Lars took a step back, as though Sadie’s words had tumbled from her mouth and dropped heavy onto his shoulders. He heel caught the edge of the step and he stumbled, quickly stepping down a step to stop himself from falling.

“Sadie...” he said, helplessly, but Sadie straightened her spine and jutted out her chin.

“Bye, Lars,” she said, and her voice cracked and oh, that hurt. Lars didn’t realize his hand was moving until his fingers were twisted hard in his own shirt, just over his heart. His chest ached and he wondered dizzily if he was dying.

Then Sadie turned around and went inside, shutting the door behind her with a click.

The twisting in Lars’ stomach turned abruptly to anger.

“Well, fine!” he yelled at the door, throat tight and something hot prickling behind his eyes. “Who needs you, Sadie? Not me!”

He turned and stormed down the walk, not really looking where he was going, just putting one foot in front of the other.

His stomping feet hit the pavement, thudding in rhythm with his heartbeat and the blood throbbing in his ears.

As quickly as it had spiked, the anger was fading, morphing into something sick and unpleasant and slimy in the pit of his stomach.

_This is all your fault. You knew she wouldn’t stick around forever._

“Shut up,” snarled Lars. A few feet in front of him, Onion jumped, surprised, and dropped the stick he’d been dragging along the ground behind him. Lars didn’t notice him standing there, wrapped up in his own thoughts, and Onion scurried away from him as the sidewalk led out of Sadie’s neighborhood and down towards the pier.

_All your fault. If you could maybe just spit out a word or two to let her know you care, maybe you wouldn’t have just lost her._

“Shut up shut up shut up!” Lars yelled, yanking his hands up and clamping them over his ears, as though he could block out the voice in his head.

_Not like you don’t care. Idiot. Can’t even admit it inside your own head._

Lars let out a rasped breath, a small strangled noise halfway between a growl and a sob, and threw himself onto the nearest empty bench. He squeezed his eyes shut, tilting his head up to the sky and listening to the roar of the waves below the pier combined with the shrieks of delight from the people enjoying the amusement park.

Sadie was never going to speak to him again and if Lars was being totally honest with himself, he deserved it.
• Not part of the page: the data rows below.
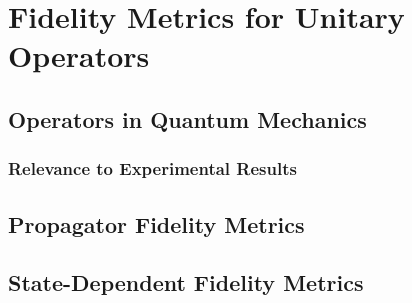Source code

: \chapter{Fidelity Metrics for Unitary Operators}


\section{Operators in Quantum Mechanics}



\subsection{Relevance to Experimental Results}



\section{Propagator Fidelity Metrics}



\section{State-Dependent Fidelity Metrics}
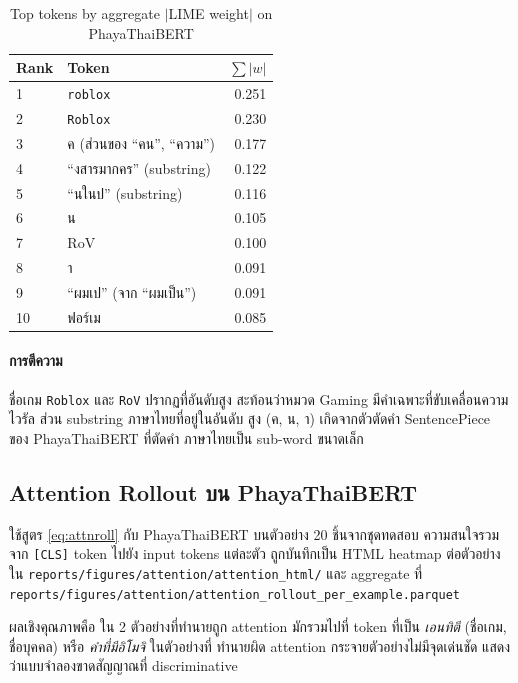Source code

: \begin{table}[H]
\centering
\caption{Top tokens by aggregate $|$LIME weight$|$ on PhayaThaiBERT}
\label{tab:lime-top}
\begin{tabularx}{\textwidth}{lXr}
\toprule
\textbf{Rank} & \textbf{Token} & \textbf{$\sum|w|$} \\
\midrule
1 & \texttt{roblox}                     & 0.251 \\
2 & \texttt{Roblox}                     & 0.230 \\
3 & ค (ส่วนของ ``คน'', ``ความ'')        & 0.177 \\
4 & ``งสารมากคร'' (substring)            & 0.122 \\
5 & ``นในป'' (substring)                & 0.116 \\
6 & น                                    & 0.105 \\
7 & RoV                                  & 0.100 \\
8 & า                                    & 0.091 \\
9 & ``ผมเป'' (จาก ``ผมเป็น'')           & 0.091 \\
10 & ฟอร์เม                              & 0.085 \\
\bottomrule
\end{tabularx}
\end{table}

\paragraph{การตีความ}
ชื่อเกม \texttt{Roblox} และ \texttt{RoV} ปรากฏที่อันดับสูง สะท้อนว่าหมวด
Gaming มีคำเฉพาะที่ขับเคลื่อนความไวรัล ส่วน substring ภาษาไทยที่อยู่ในอันดับ
สูง (ค, น, า) เกิดจากตัวตัดคำ SentencePiece ของ PhayaThaiBERT ที่ตัดคำ
ภาษาไทยเป็น sub-word ขนาดเล็ก

\subsection{Attention Rollout บน PhayaThaiBERT}

ใช้สูตร \eqref{eq:attnroll} กับ PhayaThaiBERT บนตัวอย่าง 20 ชิ้นจากชุดทดสอบ
ความสนใจรวมจาก \texttt{[CLS]} token ไปยัง input tokens แต่ละตัว ถูกบันทึกเป็น
HTML heatmap ต่อตัวอย่างใน \texttt{reports/figures/attention/attention\_html/}
และ aggregate ที่ \texttt{reports/figures/attention/attention\_rollout\_per\_example.parquet}

ผลเชิงคุณภาพคือ ใน 2 ตัวอย่างที่ทำนายถูก attention มักรวมไปที่ token ที่เป็น
\emph{เอนทิตี} (ชื่อเกม, ชื่อบุคคล) หรือ \emph{คำที่มีอิโมจิ} ในตัวอย่างที่
ทำนายผิด attention กระจายตัวอย่างไม่มีจุดเด่นชัด แสดงว่าแบบจำลองขาดสัญญาณที่
discriminative

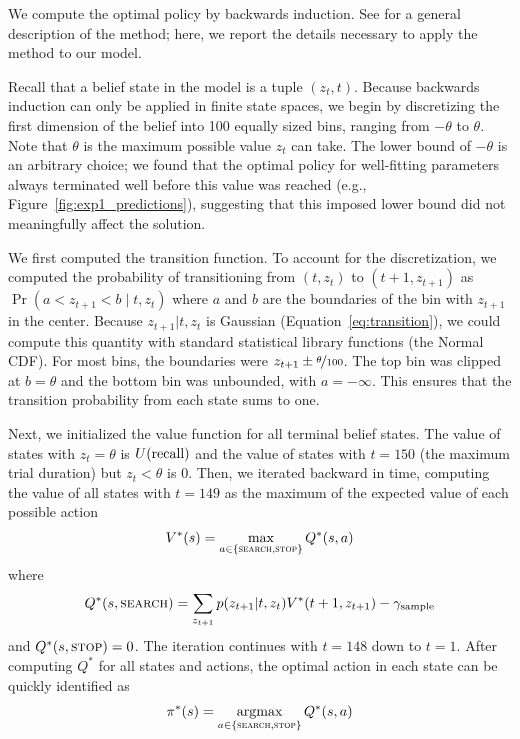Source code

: We compute the optimal policy by backwards induction. See \citet{puterman2014markov} for a general description of the method; here, we report the details necessary to apply the method to our model.

Recall that a belief state in the model is a tuple $(z_t, t)$. Because backwards induction can only be applied in finite state spaces, we begin by discretizing the first dimension of the belief into 100 equally sized bins, ranging from $-\theta$ to $\theta$. Note that $\theta$ is the maximum possible value $z_t$ can take. The lower bound of $-\theta$ is an arbitrary choice; we found that the optimal policy for well-fitting parameters always terminated well before this value was reached (e.g., Figure~\ref{fig:exp1_predictions}), suggesting that this imposed lower bound did not meaningfully affect the solution.

We first computed the transition function. To account for the discretization, we computed the probability of transitioning from $(t, z_t)$ to $(t+1, z_{t+1})$ as $\Pr(a < z_{t+1} < b \mid t, z_t)$ where $a$ and $b$ are the boundaries of the bin with $z_{t+1}$ in the center. Because $z_{t+1}|t,z_t$ is Gaussian (Equation~\ref{eq:transition}), we could compute this quantity with standard statistical library functions (the Normal CDF). For most bins, the boundaries were $z_{t+1} \pm \nicefrac{\theta}{100}$. The top bin was clipped at $b = \theta$ and the bottom bin was unbounded, with $a = -\infty$. This ensures that the transition probability from each state sums to one.

Next, we initialized the value function for all terminal belief states. The value of states with $z_t = \theta$ is $U({\text{recall}})$ and the value of states with $t=150$ (the maximum trial duration) but $z_t < \theta$ is 0. Then, we iterated backward in time, computing the value of all states with $t=149$ as the maximum of the expected value of each possible action
%
\begin{equation}
\begin{aligned}
  V^*(s) = \max_{a \in \{\textsc{search}, \textsc{stop}\}} Q^*(s, a) 
\end{aligned}
\end{equation}
where
%
\begin{equation}
  Q^*(s, \textsc{search}) = \sum_{z_{t+1}} p(z_{t+1} | t, z_t) V^*(t+1, z_{t+1}) - \gamma_\text{sample}
\end{equation}
%
and $Q^*(s, \textsc{stop}) = 0$. The iteration continues with $t=148$ down to $t=1$. After computing $Q^*$ for all states and actions, the optimal action in each state can be quickly identified as
%
\begin{equation}
  \pi^*(s) = \operatorname*{argmax}_{a \in \{\textsc{search}, \textsc{stop}\}} Q^*(s, a) 
\end{equation}
%

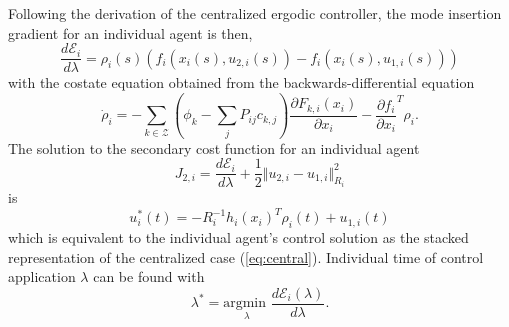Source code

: \documentclass[conference]{IEEEtran}
\begin{document}
Following the derivation of the centralized ergodic controller, the mode insertion gradient for an individual agent is then,
\begin{equation*}
\frac{d \mathcal{E}_i}{d \lambda} = \rho_i(s) (f_i(x_i(s), u_{2,i}(s)) - f_i(x_i(s), u_{1,i}(s)))
\end{equation*}
with the costate equation obtained from the backwards-differential equation
\begin{equation*}
\dot{\rho}_i = - \sum_{k \in \mathcal{Z}}(\phi_k - \sum_j P _{ij} c_{k,j}) \frac{\partial F_{k,i}(x_i)}{\partial x_i} - \frac{\partial f_i}{\partial x_i }^T \rho_i.
\end{equation*}
The solution to the secondary cost function for an individual agent
\begin{equation*}
J_{2,i} = \frac{d \mathcal{E}_i}{d \lambda} + \frac{1}{2} \Vert u_{2,i} - u_{1,i}\Vert ^2_{R_i}
\end{equation*}
is
\begin{equation}
u^*_i(t) = -R_i^{-1} h_i(x_i)^T \rho_i(t) + u_{1,i}(t)
\end{equation}
which is equivalent to the individual agent's control solution as the stacked representation of the centralized case (\ref{eq:central}). Individual time of control application $\lambda$ can be found with
\begin{equation*}
\lambda ^*= \underset{\lambda}{\text{argmin }} \frac{d\mathcal{E}_i (\lambda)}{d\lambda} .
\end{equation*}
\end{document}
He just… she was so _pretty_ and funny and smart and kind and way too good and pure for someone as cynical and pissed off with the world as he was. When Lars was around her, words got heavy in his mouth, thick and hard to chew. She’d grin at him while restocking the chocolate glaze and his stomach would get all hot and twisty and his throat would close and his palms would sweat.

She’d make a joke under her breath about a customer and then look wildly apologetic and Lars would snicker, grinning until she tentatively laughed too.

Sadie Miller would throw popcorn at him during the scariest parts of those slasher movies and laugh delightedly when he’d shriek and Lars would stare at her in the white-green light of the TV in her dark basement bedroom and he’d want to kiss her.

The week that Steven had accidentally zapped the two of them to that out of the way tropical island had been undeniably the best week of his life. They’d never talked about it after they’d gotten back – and thinking back, Lars wondered if Sadie had been waiting for him to broach the subject. If that’s what all the side-eyed glances and stuttered half-questions and aborted conversations had been about.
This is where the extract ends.